_Task objective_
From the line below that contains "profile and/or use JCU's standard profile" to the line that contains "Introspector and Test", repeat every line exactly, both ends included, and nothing else.

(Plain-text document sources)
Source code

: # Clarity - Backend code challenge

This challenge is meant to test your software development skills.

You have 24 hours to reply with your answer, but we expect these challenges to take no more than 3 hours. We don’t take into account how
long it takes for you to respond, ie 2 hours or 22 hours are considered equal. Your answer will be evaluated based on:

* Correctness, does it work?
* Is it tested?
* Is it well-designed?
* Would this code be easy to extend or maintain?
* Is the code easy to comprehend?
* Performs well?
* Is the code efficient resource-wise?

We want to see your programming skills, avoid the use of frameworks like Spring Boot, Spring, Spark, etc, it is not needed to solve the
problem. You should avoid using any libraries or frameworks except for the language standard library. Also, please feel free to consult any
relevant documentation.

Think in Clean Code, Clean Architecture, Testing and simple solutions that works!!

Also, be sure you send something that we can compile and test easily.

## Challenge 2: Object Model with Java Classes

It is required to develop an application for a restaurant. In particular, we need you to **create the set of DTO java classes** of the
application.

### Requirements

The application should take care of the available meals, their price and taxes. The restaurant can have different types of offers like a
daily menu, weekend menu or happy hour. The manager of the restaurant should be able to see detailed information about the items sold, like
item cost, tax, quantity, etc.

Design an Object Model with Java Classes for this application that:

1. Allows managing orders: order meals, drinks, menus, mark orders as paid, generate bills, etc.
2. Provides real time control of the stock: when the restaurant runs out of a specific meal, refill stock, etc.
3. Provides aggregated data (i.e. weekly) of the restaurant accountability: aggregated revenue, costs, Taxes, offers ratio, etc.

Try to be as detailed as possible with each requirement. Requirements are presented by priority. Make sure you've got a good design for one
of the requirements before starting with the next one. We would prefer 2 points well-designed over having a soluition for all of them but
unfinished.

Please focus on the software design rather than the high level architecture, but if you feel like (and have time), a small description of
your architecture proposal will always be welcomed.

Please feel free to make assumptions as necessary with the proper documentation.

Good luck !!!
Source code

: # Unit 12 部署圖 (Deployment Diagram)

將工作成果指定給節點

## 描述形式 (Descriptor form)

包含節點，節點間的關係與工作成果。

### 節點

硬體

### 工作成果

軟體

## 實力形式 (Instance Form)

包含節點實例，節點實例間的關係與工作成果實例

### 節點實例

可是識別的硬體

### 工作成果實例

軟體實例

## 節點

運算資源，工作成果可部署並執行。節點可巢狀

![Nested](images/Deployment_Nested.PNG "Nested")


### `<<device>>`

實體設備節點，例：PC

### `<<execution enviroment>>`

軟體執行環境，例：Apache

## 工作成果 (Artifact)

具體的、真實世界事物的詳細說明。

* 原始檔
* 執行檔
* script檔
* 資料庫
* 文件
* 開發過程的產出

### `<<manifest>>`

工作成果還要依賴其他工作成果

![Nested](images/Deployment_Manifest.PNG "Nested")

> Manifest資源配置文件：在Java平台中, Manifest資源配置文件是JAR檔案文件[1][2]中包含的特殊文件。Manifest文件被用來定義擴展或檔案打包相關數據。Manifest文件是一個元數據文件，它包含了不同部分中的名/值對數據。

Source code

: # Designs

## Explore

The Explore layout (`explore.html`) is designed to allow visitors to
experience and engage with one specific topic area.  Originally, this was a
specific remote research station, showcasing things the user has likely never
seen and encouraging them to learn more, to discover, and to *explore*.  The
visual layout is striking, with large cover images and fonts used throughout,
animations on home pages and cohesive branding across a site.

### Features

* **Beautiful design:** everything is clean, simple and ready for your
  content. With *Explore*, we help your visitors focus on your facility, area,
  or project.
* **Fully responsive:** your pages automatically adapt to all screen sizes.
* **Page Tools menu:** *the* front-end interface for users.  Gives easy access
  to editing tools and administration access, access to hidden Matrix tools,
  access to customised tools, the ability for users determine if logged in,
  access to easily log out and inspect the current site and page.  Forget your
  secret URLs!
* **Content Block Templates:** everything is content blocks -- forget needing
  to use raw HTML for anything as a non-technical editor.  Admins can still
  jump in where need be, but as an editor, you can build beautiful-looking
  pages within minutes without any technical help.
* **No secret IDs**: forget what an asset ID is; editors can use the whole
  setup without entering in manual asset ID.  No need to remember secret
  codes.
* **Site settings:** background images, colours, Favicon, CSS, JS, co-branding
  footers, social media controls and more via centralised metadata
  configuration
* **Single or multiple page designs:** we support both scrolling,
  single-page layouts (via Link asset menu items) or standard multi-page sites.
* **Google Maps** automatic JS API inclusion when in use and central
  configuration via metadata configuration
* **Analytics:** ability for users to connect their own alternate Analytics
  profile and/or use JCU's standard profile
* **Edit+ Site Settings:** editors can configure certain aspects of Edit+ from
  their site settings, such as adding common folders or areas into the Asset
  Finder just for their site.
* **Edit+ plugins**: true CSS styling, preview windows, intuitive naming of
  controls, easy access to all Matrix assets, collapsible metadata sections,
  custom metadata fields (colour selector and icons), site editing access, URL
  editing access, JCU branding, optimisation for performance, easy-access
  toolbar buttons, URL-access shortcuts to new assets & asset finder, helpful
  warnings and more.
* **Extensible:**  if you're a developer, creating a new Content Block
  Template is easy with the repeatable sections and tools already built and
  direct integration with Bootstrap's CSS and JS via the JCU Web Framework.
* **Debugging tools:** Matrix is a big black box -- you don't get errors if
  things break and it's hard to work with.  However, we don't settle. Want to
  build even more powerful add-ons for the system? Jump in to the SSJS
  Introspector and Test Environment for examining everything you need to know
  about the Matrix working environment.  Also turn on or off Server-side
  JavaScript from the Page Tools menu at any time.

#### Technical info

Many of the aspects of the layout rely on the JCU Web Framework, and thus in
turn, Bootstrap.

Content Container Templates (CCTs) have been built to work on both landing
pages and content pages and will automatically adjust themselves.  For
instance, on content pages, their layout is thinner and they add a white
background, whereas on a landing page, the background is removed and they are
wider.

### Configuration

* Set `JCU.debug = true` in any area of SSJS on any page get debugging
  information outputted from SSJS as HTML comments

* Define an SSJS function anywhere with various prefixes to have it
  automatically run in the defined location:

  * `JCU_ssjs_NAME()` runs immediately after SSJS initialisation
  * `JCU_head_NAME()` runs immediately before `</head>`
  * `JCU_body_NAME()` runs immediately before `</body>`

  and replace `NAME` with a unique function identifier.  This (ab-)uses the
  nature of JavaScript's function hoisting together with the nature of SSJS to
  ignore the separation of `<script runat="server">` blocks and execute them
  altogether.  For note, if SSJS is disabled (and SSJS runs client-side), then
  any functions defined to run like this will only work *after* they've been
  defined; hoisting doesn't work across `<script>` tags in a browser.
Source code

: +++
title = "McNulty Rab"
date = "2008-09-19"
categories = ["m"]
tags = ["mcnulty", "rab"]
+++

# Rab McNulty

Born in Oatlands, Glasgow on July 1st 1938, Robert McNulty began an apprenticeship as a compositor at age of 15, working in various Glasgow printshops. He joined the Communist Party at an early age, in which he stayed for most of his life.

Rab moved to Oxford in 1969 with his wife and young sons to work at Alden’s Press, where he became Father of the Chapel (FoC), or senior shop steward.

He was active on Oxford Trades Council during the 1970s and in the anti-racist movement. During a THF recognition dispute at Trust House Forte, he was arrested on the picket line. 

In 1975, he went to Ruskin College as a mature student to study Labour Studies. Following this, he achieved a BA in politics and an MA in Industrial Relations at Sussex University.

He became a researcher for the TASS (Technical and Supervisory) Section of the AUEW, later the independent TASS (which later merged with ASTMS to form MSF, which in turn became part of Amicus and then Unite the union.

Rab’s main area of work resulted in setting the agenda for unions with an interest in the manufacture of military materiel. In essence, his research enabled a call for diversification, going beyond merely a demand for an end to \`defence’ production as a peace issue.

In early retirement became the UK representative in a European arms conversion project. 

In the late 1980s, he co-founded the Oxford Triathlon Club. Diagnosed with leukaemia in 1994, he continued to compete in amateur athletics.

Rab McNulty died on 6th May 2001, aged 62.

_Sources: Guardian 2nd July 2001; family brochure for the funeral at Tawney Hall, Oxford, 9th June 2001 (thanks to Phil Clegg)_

_Result of the exercise_
  profile and/or use JCU's standard profile
* **Edit+ Site Settings:** editors can configure certain aspects of Edit+ from
  their site settings, such as adding common folders or areas into the Asset
  Finder just for their site.
* **Edit+ plugins**: true CSS styling, preview windows, intuitive naming of
  controls, easy access to all Matrix assets, collapsible metadata sections,
  custom metadata fields (colour selector and icons), site editing access, URL
  editing access, JCU branding, optimisation for performance, easy-access
  toolbar buttons, URL-access shortcuts to new assets & asset finder, helpful
  warnings and more.
* **Extensible:**  if you're a developer, creating a new Content Block
  Template is easy with the repeatable sections and tools already built and
  direct integration with Bootstrap's CSS and JS via the JCU Web Framework.
* **Debugging tools:** Matrix is a big black box -- you don't get errors if
  things break and it's hard to work with.  However, we don't settle. Want to
  build even more powerful add-ons for the system? Jump in to the SSJS
  Introspector and Test Environment for examining everything you need to know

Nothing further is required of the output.